Don’t really know what to tell you. Tikantiki is sick. Probably one of the most spread out of the pueblos. A lot of the other islands have houses that are super close together but we’ve got a big old front yard that goes right down to the water, and space in the back. We live in a little concrete house. It’s small with just one room that is divided by cane pole walls, which are cool. And yes, we sleep in hammocks. I don’t think there is a mattress on this island. Also, our bathroom hangs over the water.
|Our little house.|
|Our front yard..beach front property.|
Almost nobody speaks Spanish here. There are a few people, and most of the kids are learning it now, but all the older people and the young bloods don’t know squat. It’s hard to teach but near about every day we go out with the First Counselor of the ward, Edilio, and he translates for us. I’ve somewhat learned this language, but it’s kind of impossible. They have a different number system for coconuts, sticks, mangoes, and fish. Everything is weird, but there is a lot of Spanish mixed in.
We also spend a lot of our time doing service…going back and forth to the Monte, with whoever needs to go there, and doing other projects. There is a man that lives here that owns a tiny island nearby, and has been working to make it bigger for about the last ten years. We put down trash, then rocks, then wood, then sand. It seems to be working.
|Working on the Monte.|
We also meet with a member, Leni, every day to read scriptures and she teaches us Kuna and tells us the news in the pueblo. She told us the other day about her first time going to the city a few months ago. Most of these people have never left the island. She said she was so scared of cars and escalators and buildings and everything- haha. She’s awesome though.

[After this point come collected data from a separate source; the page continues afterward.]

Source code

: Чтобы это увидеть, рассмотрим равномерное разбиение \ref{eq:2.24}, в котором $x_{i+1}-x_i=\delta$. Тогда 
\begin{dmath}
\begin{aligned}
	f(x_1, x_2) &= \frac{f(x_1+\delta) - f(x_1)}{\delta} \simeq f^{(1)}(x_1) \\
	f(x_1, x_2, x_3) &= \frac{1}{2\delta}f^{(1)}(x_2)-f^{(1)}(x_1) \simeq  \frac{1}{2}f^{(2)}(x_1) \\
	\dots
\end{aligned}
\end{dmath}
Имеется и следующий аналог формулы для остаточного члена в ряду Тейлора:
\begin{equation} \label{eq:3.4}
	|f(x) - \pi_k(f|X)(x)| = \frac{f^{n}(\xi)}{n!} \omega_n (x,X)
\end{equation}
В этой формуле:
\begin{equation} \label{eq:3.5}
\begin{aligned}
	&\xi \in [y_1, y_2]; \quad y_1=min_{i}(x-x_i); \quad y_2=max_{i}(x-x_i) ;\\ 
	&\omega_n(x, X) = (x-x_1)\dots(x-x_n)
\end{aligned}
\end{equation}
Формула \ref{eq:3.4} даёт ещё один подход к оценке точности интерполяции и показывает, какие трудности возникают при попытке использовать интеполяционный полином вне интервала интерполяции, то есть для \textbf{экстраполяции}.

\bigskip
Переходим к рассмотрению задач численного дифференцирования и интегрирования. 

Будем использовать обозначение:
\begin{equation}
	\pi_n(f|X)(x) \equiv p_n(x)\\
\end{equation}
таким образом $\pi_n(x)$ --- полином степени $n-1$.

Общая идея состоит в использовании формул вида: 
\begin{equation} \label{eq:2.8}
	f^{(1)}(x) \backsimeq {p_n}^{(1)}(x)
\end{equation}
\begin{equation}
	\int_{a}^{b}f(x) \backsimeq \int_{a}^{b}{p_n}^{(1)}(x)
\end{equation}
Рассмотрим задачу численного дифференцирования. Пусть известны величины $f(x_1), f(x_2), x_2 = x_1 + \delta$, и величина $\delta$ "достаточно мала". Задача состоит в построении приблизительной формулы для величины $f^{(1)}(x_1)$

The kids are legit wild children. They don’t wear clothes and they run around with sticks or on all fours most of the time. They chase iguanas up trees to eat them. The other day I caught a huge crab and showed it to Leni´s 4 year old daughter to scare her, but instead she grabbed it from me and took it to her house then came back eating it.
We’ve been to the Monte and the river many times. Monte is so sick here. Mangoes on mangoes on mangoes. I’ve been eating way too many. Literally we go out to find them and there’s a thousand on the ground and they are constantly falling from the trees. There’s crocs here too. They always say to be careful in the river because there’s buccos. And sometimes they come on the island but I haven’t seen any. There’s a little island behind the little island that’s behind the main island and they live there too. Also sea turtles! Saw two on the way to the monte on Saturday. And you can eat them. So if I feel so inclined, I do plan on killing one…but probably I won’t feel so inclined.
|Our transportation to and from the Monte.|
We had Zone Conference last week so we all went to Playon Chico like two hours away. We had a slow boat and the waves were huge. Thought I was going to die. That was super fun though. We slept in the congress house (the native church on the islands) there that night which was kind of spooky, but dope.
|Sleeping at the Congress House|
Church here is kind of crazy, but fun. We only had about 20 people out the first week I was here, but it’s been getting better, and yesterday we had like 40. People come and then after sacrament about half of them leave, then some come back, others leave, more come back. The kids are running around and screaming the entire time and everything is in Kuna, so I hardly understand anything. After Sacrament meeting, sometimes we have class, and sometimes they just do it later in the day.
Out on this little island, with people that have very little, if any, connection to the rest of the world, I have been remembering a scripture that I read in the Book of Mormon about Heavenly Father promising that the gospel would spread to ends of the earth…even the islands of the sea. Heavenly Father keeps his promises to his children…even a small group of Kuna Indians on a tiny island off of Panama…and so we always need to trust Him. It is so cool that the gospel is here!
I will stop writing now because there’s just too much to say. We have a baptism in the next few weeks. Oh, and Elder Taylor, my companion, is awesome and everything is good.
Elder Gwagwa Abgan
(They don’t have a word for green either so my name means ‘color of the iguana.’ And g´s are pronounced like k's.)